June 12, 2016

What we could learn from British bobbies

Griff White, Washington Post

To join the few and the proud who police Britain’s streets with a gun, first you have to walk the beat unarmed for years.

Then there is the rigorous selection process — an unforgiving complement of fitness tests, psychological appraisals and marksmanship exams. Finally, there is the training, which involves endless drilling on even the most routine scenarios.

“They rehearse those situations like a SEAL team trying to get into Osama bin Laden’s compound,” Cambridge University criminologist Lawrence Sherman said.

Yet, in a country where the vast majority of police officers patrol with batons and pepper spray, the elite cadre of British cops who are entrusted with guns almost never use them. Police in Britain have fatally shot two people in the past three years.

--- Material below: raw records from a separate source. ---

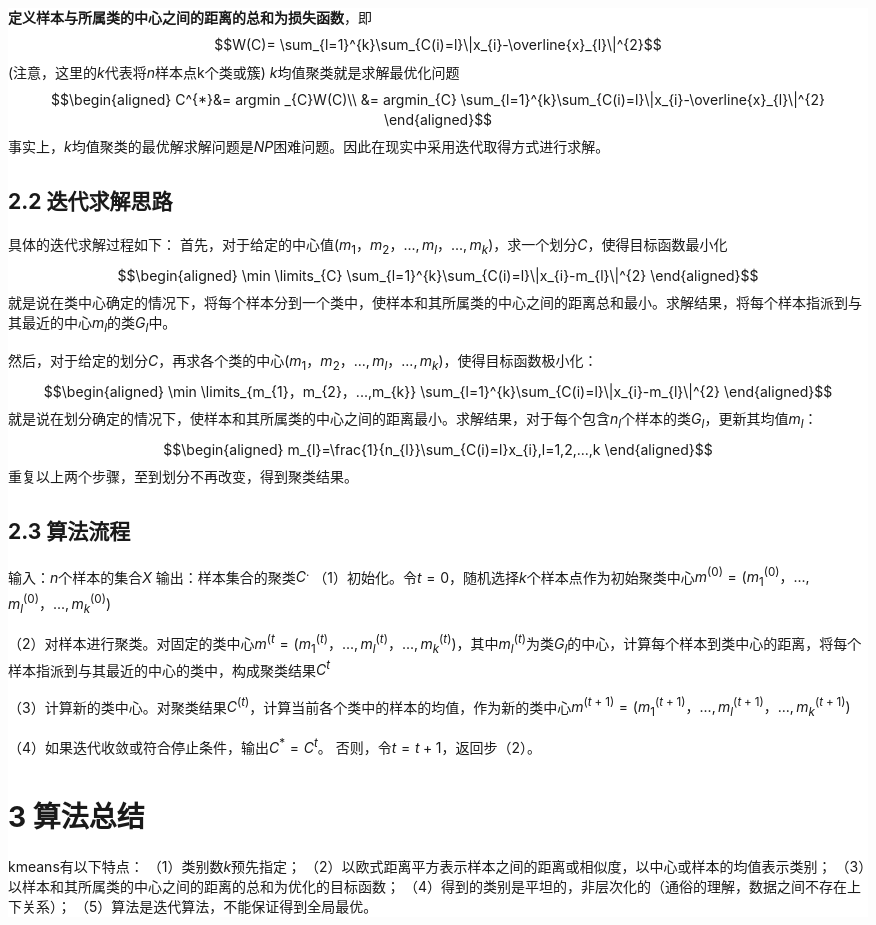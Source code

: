 **定义样本与所属类的中心之间的距离的总和为损失函数**，即
$$W(C)= \sum_{l=1}^{k}\sum_{C(i)=l}\|x_{i}-\overline{x}_{l}\|^{2}$$
(注意，这里的$k$代表将$n$样本点k个类或簇)
$k$均值聚类就是求解最优化问题
$$\begin{aligned}
C^{*}&= argmin _{C}W(C)\\
&= argmin_{C} \sum_{l=1}^{k}\sum_{C(i)=l}\|x_{i}-\overline{x}_{l}\|^{2}
\end{aligned}$$
事实上，$k$均值聚类的最优解求解问题是$NP$困难问题。因此在现实中采用迭代取得方式进行求解。

## 2.2 迭代求解思路
具体的迭代求解过程如下：
首先，对于给定的中心值$(m_{1}，m_{2}，...,m_{l}，...,m_{k})$，求一个划分$C$，使得目标函数最小化
$$\begin{aligned}
 \min \limits_{C} \sum_{l=1}^{k}\sum_{C(i)=l}\|x_{i}-m_{l}\|^{2}
\end{aligned}$$
就是说在类中心确定的情况下，将每个样本分到一个类中，使样本和其所属类的中心之间的距离总和最小。求解结果，将每个样本指派到与其最近的中心$m_{l}$的类$G_{l}$中。

然后，对于给定的划分$C$，再求各个类的中心$(m_{1}，m_{2}，...,m_{l}，...,m_{k})$，使得目标函数极小化：
$$\begin{aligned}
 \min \limits_{m_{1}，m_{2}，...,m_{k}} \sum_{l=1}^{k}\sum_{C(i)=l}\|x_{i}-m_{l}\|^{2}
\end{aligned}$$
就是说在划分确定的情况下，使样本和其所属类的中心之间的距离最小。求解结果，对于每个包含$n_{l}$个样本的类$G_{l}$，更新其均值$m_{l}$：
$$\begin{aligned}
m_{l}=\frac{1}{n_{l}}\sum_{C(i)=l}x_{i},l=1,2,...,k
\end{aligned}$$
重复以上两个步骤，至到划分不再改变，得到聚类结果。
## 2.3 算法流程
输入：$n$个样本的集合$X$
输出：样本集合的聚类$C^{.}$
（1）初始化。令$t=0$，随机选择$k$个样本点作为初始聚类中心$m^{(0)}= (m_{1}^{(0)}，...,m_{l}^{(0)}，...,m_{k}^{(0)})$

（2）对样本进行聚类。对固定的类中心$m^{(t}= (m_{1}^{(t)}，...,m_{l}^{(t)}，...,m_{k}^{(t)})$，其中$m_{l}^{(t)}$为类$G_{l}$的中心，计算每个样本到类中心的距离，将每个样本指派到与其最近的中心的类中，构成聚类结果$C^{t}$

（3）计算新的类中心。对聚类结果$C^{(t)}$，计算当前各个类中的样本的均值，作为新的类中心$m^{(t+1)}= (m_{1}^{(t+1)}，...,m_{l}^{(t+1)}，...,m_{k}^{(t+1)})$

（4）如果迭代收敛或符合停止条件，输出$C^{*}=C^{t}$。
否则，令$t=t+1$，返回步（2）。



# 3 算法总结
kmeans有以下特点：
（1）类别数$k$预先指定；
（2）以欧式距离平方表示样本之间的距离或相似度，以中心或样本的均值表示类别；
（3）以样本和其所属类的中心之间的距离的总和为优化的目标函数；
（4）得到的类别是平坦的，非层次化的（通俗的理解，数据之间不存在上下关系）；
（5）算法是迭代算法，不能保证得到全局最优。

That’s less than the average number of people shot and killed by police every day in the United States over the first five months of 2015, according to a Washington Post analysis.

As the United States reckons with that toll — and with the constant drip of videos showing the questionable use of force by officers — lightly armed Britain might seem an unorthodox place to look for solutions. But experts say the way British bobbies are trained, commanded and vigorously scrutinized may offer U.S. police forces a useful blueprint for bringing down the rate of deadly violence and defusing some of the burning tension felt in cities from coast to coast.